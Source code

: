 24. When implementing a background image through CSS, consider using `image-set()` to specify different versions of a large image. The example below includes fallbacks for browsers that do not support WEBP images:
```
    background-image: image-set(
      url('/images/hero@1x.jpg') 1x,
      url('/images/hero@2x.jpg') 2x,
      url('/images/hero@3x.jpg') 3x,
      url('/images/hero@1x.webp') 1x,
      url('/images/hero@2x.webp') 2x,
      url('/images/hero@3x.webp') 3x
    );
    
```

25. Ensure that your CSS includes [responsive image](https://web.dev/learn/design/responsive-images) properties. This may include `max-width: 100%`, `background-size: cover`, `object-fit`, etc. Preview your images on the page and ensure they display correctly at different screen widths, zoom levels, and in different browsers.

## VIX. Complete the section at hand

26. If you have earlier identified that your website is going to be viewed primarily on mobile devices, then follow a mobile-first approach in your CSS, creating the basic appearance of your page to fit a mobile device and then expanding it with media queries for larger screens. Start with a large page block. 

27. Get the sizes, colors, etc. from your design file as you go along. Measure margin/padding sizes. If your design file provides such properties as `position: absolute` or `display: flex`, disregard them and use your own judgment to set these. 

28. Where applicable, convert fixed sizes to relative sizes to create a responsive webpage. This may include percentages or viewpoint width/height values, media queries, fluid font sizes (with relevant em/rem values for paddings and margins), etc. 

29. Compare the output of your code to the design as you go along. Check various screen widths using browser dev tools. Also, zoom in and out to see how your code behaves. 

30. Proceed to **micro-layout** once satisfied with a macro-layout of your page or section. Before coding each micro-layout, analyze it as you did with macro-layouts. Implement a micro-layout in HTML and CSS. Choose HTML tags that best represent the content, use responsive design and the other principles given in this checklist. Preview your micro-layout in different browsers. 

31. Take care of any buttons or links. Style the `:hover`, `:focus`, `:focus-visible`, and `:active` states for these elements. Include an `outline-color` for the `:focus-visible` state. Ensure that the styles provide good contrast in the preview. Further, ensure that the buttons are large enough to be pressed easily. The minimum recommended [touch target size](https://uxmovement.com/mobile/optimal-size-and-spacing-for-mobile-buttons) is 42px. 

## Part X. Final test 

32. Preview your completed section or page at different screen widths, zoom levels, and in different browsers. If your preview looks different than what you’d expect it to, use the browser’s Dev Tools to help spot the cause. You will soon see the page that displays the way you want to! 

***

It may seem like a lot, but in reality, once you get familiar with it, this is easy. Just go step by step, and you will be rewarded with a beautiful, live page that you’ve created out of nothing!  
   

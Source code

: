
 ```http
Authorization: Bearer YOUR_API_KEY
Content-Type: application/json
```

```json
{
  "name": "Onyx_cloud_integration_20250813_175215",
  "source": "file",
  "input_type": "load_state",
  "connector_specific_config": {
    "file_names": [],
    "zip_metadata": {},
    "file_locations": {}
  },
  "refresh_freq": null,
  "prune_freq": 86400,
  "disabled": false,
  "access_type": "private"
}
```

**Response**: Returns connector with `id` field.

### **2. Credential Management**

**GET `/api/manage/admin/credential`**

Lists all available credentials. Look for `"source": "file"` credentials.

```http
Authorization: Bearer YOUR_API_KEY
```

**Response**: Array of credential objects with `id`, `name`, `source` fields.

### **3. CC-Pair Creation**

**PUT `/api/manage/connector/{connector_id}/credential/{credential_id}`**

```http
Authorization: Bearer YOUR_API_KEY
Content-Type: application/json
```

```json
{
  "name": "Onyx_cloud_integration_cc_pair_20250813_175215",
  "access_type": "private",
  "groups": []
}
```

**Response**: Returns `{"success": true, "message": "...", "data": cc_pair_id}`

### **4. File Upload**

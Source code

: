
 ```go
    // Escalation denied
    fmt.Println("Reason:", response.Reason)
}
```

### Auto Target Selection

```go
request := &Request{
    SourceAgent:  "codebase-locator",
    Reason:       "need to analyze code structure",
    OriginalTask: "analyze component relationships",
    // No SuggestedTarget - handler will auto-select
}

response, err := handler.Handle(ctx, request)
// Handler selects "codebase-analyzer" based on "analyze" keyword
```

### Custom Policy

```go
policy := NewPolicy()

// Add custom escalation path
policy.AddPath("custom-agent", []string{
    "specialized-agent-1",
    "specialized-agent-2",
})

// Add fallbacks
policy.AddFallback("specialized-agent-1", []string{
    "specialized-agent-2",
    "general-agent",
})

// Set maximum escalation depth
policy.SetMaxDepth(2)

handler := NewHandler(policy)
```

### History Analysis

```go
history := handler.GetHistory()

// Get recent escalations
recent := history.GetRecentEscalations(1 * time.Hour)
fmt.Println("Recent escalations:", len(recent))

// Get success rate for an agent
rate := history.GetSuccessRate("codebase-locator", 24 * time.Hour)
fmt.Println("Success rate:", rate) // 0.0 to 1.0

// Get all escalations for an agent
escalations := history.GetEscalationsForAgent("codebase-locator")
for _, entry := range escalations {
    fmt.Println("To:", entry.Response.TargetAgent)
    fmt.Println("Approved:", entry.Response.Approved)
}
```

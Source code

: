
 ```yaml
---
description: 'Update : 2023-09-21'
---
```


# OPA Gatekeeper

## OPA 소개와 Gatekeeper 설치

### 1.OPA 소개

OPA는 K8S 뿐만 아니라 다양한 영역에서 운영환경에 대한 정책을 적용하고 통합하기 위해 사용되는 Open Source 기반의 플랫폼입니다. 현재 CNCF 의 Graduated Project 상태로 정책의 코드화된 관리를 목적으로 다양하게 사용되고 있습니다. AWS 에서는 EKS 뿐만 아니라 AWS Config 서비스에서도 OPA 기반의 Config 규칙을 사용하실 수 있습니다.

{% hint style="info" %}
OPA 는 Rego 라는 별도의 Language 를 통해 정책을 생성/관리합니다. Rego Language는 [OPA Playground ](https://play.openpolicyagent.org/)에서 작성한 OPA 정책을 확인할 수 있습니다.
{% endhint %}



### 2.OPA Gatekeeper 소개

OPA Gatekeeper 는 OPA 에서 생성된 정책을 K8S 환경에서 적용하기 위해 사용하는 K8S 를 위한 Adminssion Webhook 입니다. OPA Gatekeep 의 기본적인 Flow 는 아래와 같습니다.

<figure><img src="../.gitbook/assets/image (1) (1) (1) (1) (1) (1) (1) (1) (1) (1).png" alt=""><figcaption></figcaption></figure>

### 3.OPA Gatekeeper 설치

+ + +

YOUR ASSIGNMENT: Look through the data above for the string "specialized" and copy every line where it appears.

WORKED SOLUTION:
    "specialized-agent-1",
    "specialized-agent-2",
policy.AddFallback("specialized-agent-1", []string{
    "specialized-agent-2",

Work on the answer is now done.